**Work task**
From the material below, return every line that includes "pieces".

**Source material**
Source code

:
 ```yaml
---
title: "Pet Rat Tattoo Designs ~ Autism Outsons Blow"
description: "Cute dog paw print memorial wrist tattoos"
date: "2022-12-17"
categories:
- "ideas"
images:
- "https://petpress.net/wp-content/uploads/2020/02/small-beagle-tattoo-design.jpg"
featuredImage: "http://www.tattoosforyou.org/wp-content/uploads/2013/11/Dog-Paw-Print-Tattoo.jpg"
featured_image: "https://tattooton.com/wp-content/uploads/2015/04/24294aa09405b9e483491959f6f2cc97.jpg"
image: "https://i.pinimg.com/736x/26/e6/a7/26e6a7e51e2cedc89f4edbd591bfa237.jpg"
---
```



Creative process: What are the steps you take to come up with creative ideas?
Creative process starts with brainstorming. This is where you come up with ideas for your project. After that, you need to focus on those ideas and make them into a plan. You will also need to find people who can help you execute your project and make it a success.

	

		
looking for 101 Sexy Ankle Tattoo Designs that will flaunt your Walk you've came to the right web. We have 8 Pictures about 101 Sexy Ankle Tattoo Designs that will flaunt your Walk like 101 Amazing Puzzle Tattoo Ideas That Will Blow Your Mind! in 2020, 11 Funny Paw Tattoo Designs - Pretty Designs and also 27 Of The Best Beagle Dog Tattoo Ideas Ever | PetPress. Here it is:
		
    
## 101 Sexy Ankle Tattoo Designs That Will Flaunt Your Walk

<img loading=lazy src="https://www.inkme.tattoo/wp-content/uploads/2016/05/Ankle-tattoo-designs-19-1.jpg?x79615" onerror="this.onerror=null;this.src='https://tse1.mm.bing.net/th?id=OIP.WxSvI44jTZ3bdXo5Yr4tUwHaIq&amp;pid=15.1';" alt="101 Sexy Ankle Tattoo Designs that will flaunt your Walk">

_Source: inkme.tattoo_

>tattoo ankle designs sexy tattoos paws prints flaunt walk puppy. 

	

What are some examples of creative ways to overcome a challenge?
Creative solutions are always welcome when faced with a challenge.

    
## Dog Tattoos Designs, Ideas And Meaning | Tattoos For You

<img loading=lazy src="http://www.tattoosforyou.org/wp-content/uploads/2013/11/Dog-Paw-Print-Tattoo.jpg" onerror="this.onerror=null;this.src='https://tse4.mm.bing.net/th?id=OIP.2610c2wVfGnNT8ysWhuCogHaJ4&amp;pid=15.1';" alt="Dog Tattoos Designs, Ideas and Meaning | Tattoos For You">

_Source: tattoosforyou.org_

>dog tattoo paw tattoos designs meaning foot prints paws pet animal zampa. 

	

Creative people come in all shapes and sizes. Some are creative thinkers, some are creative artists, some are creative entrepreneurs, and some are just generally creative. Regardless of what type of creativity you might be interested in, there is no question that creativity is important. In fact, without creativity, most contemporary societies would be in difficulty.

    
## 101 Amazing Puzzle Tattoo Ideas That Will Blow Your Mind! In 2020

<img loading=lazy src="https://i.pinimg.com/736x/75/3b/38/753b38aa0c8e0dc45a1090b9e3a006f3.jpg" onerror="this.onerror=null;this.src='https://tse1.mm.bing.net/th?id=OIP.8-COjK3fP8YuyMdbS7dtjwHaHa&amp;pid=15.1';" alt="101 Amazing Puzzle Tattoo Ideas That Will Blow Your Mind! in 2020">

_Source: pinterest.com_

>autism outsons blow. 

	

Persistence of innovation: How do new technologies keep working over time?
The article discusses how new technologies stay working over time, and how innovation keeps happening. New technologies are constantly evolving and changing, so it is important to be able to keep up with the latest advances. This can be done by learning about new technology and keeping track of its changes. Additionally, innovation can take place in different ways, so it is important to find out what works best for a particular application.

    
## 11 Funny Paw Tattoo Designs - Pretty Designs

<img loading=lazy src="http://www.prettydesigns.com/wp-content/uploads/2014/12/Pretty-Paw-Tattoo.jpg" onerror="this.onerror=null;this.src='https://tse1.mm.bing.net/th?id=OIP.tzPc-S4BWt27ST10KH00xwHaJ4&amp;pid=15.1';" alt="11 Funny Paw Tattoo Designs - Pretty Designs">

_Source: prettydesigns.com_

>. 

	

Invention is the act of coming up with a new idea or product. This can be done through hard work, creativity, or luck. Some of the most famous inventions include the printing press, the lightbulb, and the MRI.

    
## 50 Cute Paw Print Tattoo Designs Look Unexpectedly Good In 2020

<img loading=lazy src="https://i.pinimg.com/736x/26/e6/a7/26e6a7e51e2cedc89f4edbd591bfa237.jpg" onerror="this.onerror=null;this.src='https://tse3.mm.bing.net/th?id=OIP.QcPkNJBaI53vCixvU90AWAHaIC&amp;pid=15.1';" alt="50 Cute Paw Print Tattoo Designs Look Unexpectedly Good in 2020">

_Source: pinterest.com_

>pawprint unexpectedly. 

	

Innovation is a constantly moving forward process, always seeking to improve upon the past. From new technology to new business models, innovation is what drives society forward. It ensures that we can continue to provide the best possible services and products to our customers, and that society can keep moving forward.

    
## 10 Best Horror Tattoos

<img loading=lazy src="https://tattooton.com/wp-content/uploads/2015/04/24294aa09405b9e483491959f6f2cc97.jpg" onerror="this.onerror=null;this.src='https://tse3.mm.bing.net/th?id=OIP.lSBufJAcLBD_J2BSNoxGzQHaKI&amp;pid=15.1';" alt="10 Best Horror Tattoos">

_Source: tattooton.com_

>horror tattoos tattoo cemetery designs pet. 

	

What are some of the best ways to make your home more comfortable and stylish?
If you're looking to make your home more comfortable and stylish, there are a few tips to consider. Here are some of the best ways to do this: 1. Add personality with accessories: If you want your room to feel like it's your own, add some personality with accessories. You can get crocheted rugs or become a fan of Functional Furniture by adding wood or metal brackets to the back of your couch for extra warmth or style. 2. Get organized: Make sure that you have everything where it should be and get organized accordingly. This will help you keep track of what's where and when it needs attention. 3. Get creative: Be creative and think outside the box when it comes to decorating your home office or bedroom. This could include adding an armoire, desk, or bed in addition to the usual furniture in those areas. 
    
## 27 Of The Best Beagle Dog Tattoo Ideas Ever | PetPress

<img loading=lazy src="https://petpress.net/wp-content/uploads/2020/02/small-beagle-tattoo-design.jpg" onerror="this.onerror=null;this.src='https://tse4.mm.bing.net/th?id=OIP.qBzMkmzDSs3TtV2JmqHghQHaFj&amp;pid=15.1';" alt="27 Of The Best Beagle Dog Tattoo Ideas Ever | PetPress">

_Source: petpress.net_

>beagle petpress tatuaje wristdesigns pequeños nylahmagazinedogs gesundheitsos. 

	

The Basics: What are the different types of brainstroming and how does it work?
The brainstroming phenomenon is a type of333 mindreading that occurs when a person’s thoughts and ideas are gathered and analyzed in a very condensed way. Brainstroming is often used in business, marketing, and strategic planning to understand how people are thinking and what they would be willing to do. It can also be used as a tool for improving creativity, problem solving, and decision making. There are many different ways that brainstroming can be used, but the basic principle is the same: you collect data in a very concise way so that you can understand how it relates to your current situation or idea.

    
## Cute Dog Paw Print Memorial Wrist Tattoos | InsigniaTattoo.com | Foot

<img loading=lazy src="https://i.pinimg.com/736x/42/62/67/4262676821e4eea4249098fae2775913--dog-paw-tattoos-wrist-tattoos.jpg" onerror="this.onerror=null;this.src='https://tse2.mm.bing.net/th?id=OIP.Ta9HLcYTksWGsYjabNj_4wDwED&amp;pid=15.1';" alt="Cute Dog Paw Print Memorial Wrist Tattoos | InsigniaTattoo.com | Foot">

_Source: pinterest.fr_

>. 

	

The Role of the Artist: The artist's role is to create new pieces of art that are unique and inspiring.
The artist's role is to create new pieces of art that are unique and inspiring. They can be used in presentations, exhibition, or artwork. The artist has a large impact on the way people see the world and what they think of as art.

**Task solution**
The Role of the Artist: The artist's role is to create new pieces of art that are unique and inspiring.
The artist's role is to create new pieces of art that are unique and inspiring. They can be used in presentations, exhibition, or artwork. The artist has a large impact on the way people see the world and what they think of as art.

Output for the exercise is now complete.